A funny thing happened the other day. Other people started singing a song over the drum I've been beating for several years. (My favorite exploration of this idea is Squeezing One Year of Work Into Eight.)
It's an old idea. If you're waiting for volunteers to build something, it'll either be good or fast. By limiting the pool of available workers to volunteers, you've already chosen cheap.
The good news is that you're going to get Perl 6 for very, very cheap. The bad news... well you know it's taking a while.
In the most recent round of TPF grants, the grants committee declined to fund a recently-started Perl 6 implementation called SMOP. As happens when the possibility of trickles of pennies starts to circulate in the minds of people who sneak a few hours a week to work on things for free, there's disappointment when those little droplets of spare cash don't arrive.
(Besides that, TPF isn't always transparent about how much money it has available, what's already allocated, and exactly what its goals are for giving grants. Plenty of great hackers don't apply for grants either, at least in part due to the confusion around them. That doesn't help.)
That's all just background, though.
I've done my own personal math on the subject. The other day, inspired by a dose of realism regarding funding from Joshua Gatcomb, I posted what it would take to buy me a month of full-time Parrot hacking. Those are just my numbers. They're not a promise, nor are they a suggestion that I'm the most likely candidate for such a sponsorship. (Jerry Gay and Jonathan Worthington are first on my list, assuming we can keep paying Patrick and that taking care of his family leaves him sufficient time and energy to hack.)
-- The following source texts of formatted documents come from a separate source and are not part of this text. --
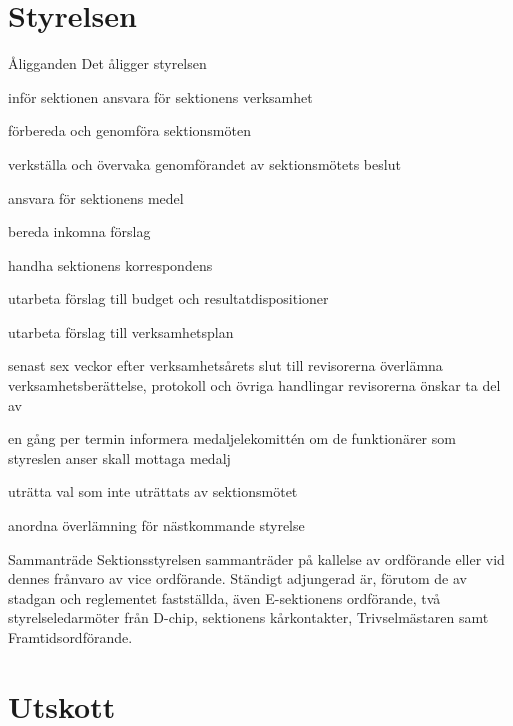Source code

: \documentclass[pdfbookmarks,a4paper,11pt]{article}
\newlength{\itemcollength}
\newenvironment{reglemlista}{%
  \begin{list}{}{%
      \setlength{\labelwidth}{\itemcollength}%
      \setlength{\leftmargin}{\labelwidth + \labelsep}%
      \renewcommand{\makelabel}[1]{%
        \raisebox{0pt}[1ex][0pt]{%
          \makebox[\labelwidth][l]{%
            \parbox[t]{\itemcollength}{%
              \raggedright\hspace{0pt}##1}}}\hfill}%
      }}{%
  \end{list}}
\begin{document}
\section{Styrelsen}

\begin{reglemlista}

	\item[Åligganden]
	Det åligger styrelsen
	\begin{attlista}
		\item inför sektionen ansvara för sektionens verksamhet
		\item förbereda och genomföra sektionsmöten
		\item verkställa och övervaka genomförandet av sektionsmötets beslut
		\item ansvara för sektionens medel
		\item bereda inkomna förslag
		\item handha sektionens korrespondens
		\item utarbeta förslag till budget och resultatdispositioner
		\item utarbeta förslag till verksamhetsplan
		\item senast sex veckor efter verksamhetsårets slut till revisor\-erna överlämna verksamhetsberättelse, protokoll och övriga handlingar revisorerna önskar ta del av
		\item en gång per termin informera medaljelekomittén om de funktionärer som styreslen anser skall mottaga medalj
		\item uträtta val som inte uträttats av sektionsmötet
		\item anordna överlämning för nästkommande styrelse
	\end{attlista}

	\item[Sammanträde]
	Sektionsstyrelsen sammanträder på kallelse av ordförande eller vid dennes frånvaro av vice ordförande. Ständigt adjungerad är, förutom de av stadgan och reglementet fastställda, även E-sektionens
	ordförande, två styrelseledarmöter från D-chip, sektionens kårkontakter, Trivselmästaren
	samt Framtidsordförande.

\end{reglemlista}

\section{Utskott}
\end{document}
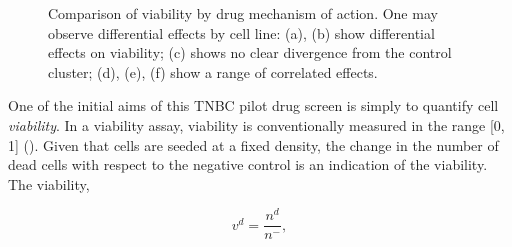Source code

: \begin{figure}
    \qquad
    \qquad
\caption{Comparison of viability by drug mechanism of action. One may observe differential effects by cell line: (a), (b) show differential effects on viability; (c) shows no clear divergence from the control cluster; (d), (e), (f) show a range of correlated effects.}
\label{fig:viability_moas}
\end{figure}

One of the initial aims of this TNBC pilot drug screen is simply to quantify cell \emph{viability}. In a viability assay, viability is conventionally measured in the range [0, 1] (\cite{pegg1989viability}). Given that cells are seeded at a fixed density, the change in the number of dead cells with respect to the negative control is an indication of the viability. The viability,

\begin{equation}
v^d = \frac{n^d}{n^-},
\end{equation}

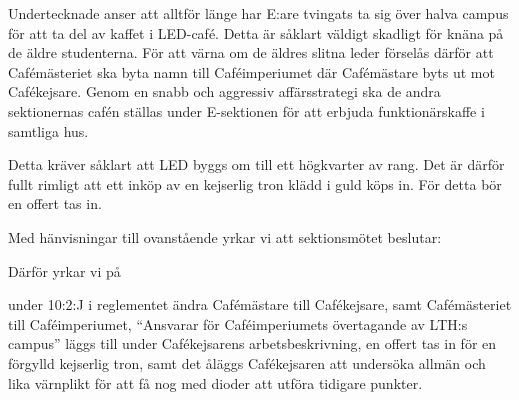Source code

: \documentclass[../_main/handlingar.tex]{subfiles}
\begin{document}

Undertecknade anser att alltför länge har E:are tvingats ta sig över halva campus för att ta del av kaffet i LED-café. Detta är såklart väldigt skadligt för knäna på de äldre studenterna. För att värna om de äldres slitna leder förselås därför att Cafémästeriet ska byta namn till Caféimperiumet där Cafémästare byts ut mot Cafékejsare. Genom en snabb och aggressiv affärsstrategi ska de andra sektionernas cafén ställas under E-sektionen för att erbjuda funktionärskaffe i samtliga hus.

Detta kräver såklart att LED byggs om till ett högkvarter av rang. Det är därför fullt rimligt att ett inköp av en kejserlig tron klädd i guld köps in.  För detta bör en offert tas in.

Med hänvisningar till ovanstående yrkar vi att sektionsmötet beslutar:


Därför yrkar vi på
\begin{attsatser}
    \att under 10:2:J i reglementet ändra Cafémästare till Cafékejsare, samt Cafémästeriet till Caféimperiumet,
    \att “Ansvarar för Caféimperiumets övertagande av LTH:s campus” läggs till under Cafékejsarens arbetsbeskrivning,
    \att en offert tas in för en förgylld kejserlig tron, samt
    \att det åläggs Cafékejsaren att undersöka allmän och lika värnplikt för att få nog med dioder att utföra tidigare punkter.

    
\end{attsatser}

\begin{signatures}{1}
    \mvh
    \signature{Imperialister med kaffeposter}{}
\end{signatures}
\end{document}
Several people have offered personal donations, publicly and privately, and I'm grateful to see that people believe in the work that all of the contributors to Perl 6 and Parrot are doing, sufficient to back that faith with pledges of funding. Thank you all.
However, like Richard Dice and Dave Rolsky (and I believe Jim Brandt) have said, it's probably time to approach businesses for larger grants. I don't mean just the usual suspects, either. If your business depends on the healthy ecosystem around Perl, it's important to support that ecosystem with code, with bug reports, and occasionally with funding. That may take the form of hosting Perl Mongers meetings, or releasing code to the CPAN, or donating a few hundred dollars to TPF.
With that commercial concluded, there's one more point to address again -- the appropriate targets of funding.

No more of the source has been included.